▸ **EXERCISE REQUIREMENTS**:
Which lines in the records below contain the word "other"? Report each of them.

· · · ·

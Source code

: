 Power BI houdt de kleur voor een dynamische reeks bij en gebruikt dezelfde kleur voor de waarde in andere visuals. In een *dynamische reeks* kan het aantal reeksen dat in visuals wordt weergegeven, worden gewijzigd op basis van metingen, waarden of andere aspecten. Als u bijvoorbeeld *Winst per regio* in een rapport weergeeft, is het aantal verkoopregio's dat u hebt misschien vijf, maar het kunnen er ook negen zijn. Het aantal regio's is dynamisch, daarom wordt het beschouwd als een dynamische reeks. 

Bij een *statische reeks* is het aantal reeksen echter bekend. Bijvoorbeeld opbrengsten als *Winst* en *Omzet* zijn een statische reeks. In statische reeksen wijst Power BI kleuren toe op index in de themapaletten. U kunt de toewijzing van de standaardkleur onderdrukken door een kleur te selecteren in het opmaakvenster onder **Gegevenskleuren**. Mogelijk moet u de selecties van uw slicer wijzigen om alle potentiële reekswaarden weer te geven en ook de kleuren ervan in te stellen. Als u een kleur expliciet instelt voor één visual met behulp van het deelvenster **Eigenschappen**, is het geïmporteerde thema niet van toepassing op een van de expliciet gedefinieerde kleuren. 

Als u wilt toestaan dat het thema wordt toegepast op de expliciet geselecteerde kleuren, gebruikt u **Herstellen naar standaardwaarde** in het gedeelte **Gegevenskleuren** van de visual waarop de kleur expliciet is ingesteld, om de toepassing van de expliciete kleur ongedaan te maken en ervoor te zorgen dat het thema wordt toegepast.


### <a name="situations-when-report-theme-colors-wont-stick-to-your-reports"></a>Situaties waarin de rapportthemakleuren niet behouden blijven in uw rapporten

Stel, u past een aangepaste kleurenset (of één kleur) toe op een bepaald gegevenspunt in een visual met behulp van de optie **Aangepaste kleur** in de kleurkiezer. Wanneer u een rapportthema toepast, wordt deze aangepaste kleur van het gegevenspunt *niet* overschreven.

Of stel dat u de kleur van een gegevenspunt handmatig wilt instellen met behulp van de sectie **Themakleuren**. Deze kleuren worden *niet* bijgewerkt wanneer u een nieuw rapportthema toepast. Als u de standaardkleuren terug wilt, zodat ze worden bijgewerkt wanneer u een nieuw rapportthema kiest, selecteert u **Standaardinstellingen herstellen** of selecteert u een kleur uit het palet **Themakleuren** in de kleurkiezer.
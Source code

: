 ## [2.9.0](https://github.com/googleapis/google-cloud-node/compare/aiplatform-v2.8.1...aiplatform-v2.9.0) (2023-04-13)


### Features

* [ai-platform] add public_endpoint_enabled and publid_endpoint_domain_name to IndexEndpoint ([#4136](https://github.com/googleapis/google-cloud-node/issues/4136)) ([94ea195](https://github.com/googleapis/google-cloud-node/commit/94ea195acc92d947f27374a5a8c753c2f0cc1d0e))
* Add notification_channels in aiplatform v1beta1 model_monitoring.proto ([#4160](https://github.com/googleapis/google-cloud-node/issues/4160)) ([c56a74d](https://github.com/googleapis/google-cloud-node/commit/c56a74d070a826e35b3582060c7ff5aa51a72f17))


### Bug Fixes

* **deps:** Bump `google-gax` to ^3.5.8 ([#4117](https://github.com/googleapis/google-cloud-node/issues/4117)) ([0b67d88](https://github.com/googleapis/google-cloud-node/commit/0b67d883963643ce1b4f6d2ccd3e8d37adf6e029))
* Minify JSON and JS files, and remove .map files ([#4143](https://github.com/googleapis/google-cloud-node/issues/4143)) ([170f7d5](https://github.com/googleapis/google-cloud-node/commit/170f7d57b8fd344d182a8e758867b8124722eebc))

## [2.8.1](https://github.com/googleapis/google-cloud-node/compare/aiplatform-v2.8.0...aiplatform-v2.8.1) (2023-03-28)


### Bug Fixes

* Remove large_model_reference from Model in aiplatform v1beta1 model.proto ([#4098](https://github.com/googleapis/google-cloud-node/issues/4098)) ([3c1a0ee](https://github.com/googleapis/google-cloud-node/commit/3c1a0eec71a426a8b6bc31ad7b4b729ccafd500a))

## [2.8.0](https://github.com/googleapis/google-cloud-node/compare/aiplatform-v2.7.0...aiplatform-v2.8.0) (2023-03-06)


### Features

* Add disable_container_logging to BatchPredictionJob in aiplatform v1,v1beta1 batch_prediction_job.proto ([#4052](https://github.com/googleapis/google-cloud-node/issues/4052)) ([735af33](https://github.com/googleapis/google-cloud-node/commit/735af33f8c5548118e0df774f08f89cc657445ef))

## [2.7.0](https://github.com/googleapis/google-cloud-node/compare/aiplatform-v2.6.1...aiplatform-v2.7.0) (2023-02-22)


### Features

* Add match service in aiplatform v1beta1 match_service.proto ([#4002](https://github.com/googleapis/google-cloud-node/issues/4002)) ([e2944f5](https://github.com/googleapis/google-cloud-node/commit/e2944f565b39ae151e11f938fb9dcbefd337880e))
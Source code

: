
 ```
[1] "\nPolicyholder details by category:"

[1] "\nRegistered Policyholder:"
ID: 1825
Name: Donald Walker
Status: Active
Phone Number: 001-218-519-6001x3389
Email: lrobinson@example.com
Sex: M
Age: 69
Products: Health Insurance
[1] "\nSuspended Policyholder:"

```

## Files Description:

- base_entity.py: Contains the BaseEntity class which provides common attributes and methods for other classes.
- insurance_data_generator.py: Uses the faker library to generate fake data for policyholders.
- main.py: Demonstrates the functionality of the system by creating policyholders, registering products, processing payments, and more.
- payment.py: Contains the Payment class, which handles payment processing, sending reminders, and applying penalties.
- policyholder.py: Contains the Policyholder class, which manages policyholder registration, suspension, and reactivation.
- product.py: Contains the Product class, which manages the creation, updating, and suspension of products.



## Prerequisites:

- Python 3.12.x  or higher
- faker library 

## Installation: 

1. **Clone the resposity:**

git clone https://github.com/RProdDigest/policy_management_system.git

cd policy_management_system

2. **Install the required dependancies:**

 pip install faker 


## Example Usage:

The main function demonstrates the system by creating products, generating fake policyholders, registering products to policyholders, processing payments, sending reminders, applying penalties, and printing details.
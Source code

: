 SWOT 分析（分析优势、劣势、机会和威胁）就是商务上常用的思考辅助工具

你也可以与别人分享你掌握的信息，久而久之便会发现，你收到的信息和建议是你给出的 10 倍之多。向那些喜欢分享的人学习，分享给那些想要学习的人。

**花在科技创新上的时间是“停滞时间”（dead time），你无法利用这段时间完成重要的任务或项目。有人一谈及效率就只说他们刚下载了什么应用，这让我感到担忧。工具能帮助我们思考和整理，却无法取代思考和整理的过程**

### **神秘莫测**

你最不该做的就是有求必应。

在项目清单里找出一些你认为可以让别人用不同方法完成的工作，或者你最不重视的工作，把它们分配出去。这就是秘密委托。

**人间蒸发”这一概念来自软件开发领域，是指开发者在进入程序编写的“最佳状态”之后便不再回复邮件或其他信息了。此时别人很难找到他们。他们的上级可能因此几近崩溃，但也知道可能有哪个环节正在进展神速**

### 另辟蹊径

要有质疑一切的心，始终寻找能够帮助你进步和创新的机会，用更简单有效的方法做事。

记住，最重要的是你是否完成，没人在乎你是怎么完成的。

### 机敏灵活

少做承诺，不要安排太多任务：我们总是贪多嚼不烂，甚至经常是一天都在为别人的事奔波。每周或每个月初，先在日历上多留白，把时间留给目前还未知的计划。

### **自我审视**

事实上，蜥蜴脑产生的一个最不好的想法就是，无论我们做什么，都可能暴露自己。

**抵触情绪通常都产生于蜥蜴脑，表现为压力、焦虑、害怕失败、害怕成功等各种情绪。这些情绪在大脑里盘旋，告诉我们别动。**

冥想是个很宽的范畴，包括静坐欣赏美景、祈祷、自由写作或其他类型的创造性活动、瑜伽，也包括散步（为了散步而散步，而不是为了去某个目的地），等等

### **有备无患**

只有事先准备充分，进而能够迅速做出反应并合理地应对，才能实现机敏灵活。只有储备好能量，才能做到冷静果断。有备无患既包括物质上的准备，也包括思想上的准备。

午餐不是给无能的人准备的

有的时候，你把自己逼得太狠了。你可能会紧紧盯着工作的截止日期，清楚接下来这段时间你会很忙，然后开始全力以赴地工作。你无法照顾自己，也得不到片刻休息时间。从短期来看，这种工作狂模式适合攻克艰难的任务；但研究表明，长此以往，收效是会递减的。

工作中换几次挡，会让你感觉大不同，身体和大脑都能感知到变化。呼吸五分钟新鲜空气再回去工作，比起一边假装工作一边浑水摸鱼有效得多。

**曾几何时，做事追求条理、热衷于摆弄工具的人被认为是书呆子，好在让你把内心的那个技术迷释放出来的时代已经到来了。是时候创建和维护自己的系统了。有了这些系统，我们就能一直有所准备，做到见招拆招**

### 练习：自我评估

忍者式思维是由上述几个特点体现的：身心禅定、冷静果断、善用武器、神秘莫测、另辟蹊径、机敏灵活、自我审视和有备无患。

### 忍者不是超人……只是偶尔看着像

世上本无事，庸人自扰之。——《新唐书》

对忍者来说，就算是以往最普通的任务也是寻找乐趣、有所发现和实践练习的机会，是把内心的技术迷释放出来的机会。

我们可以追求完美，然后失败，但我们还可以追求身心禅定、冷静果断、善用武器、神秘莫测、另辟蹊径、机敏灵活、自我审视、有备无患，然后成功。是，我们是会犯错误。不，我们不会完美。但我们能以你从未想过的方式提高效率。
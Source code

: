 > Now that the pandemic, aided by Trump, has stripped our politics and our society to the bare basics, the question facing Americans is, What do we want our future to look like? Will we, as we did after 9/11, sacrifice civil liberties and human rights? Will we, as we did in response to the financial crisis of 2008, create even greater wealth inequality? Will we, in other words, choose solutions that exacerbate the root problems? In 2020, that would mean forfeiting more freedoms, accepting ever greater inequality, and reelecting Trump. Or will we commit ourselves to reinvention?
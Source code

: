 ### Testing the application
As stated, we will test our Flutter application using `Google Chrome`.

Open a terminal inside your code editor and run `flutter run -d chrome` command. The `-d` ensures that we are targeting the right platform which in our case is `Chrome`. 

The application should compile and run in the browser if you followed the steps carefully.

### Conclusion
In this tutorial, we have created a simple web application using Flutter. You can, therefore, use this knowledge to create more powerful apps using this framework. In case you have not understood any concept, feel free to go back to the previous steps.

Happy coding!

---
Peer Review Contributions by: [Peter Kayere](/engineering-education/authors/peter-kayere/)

· · · ·

▸ **RESULT OF THE EXERCISE**:
- base_entity.py: Contains the BaseEntity class which provides common attributes and methods for other classes.
: > Now that the pandemic, aided by Trump, has stripped our politics and our society to the bare basics, the question facing Americans is, What do we want our future to look like? Will we, as we did after 9/11, sacrifice civil liberties and human rights? Will we, as we did in response to the financial crisis of 2008, create even greater wealth inequality? Will we, in other words, choose solutions that exacerbate the root problems? In 2020, that would mean forfeiting more freedoms, accepting ever greater inequality, and reelecting Trump. Or will we commit ourselves to reinvention?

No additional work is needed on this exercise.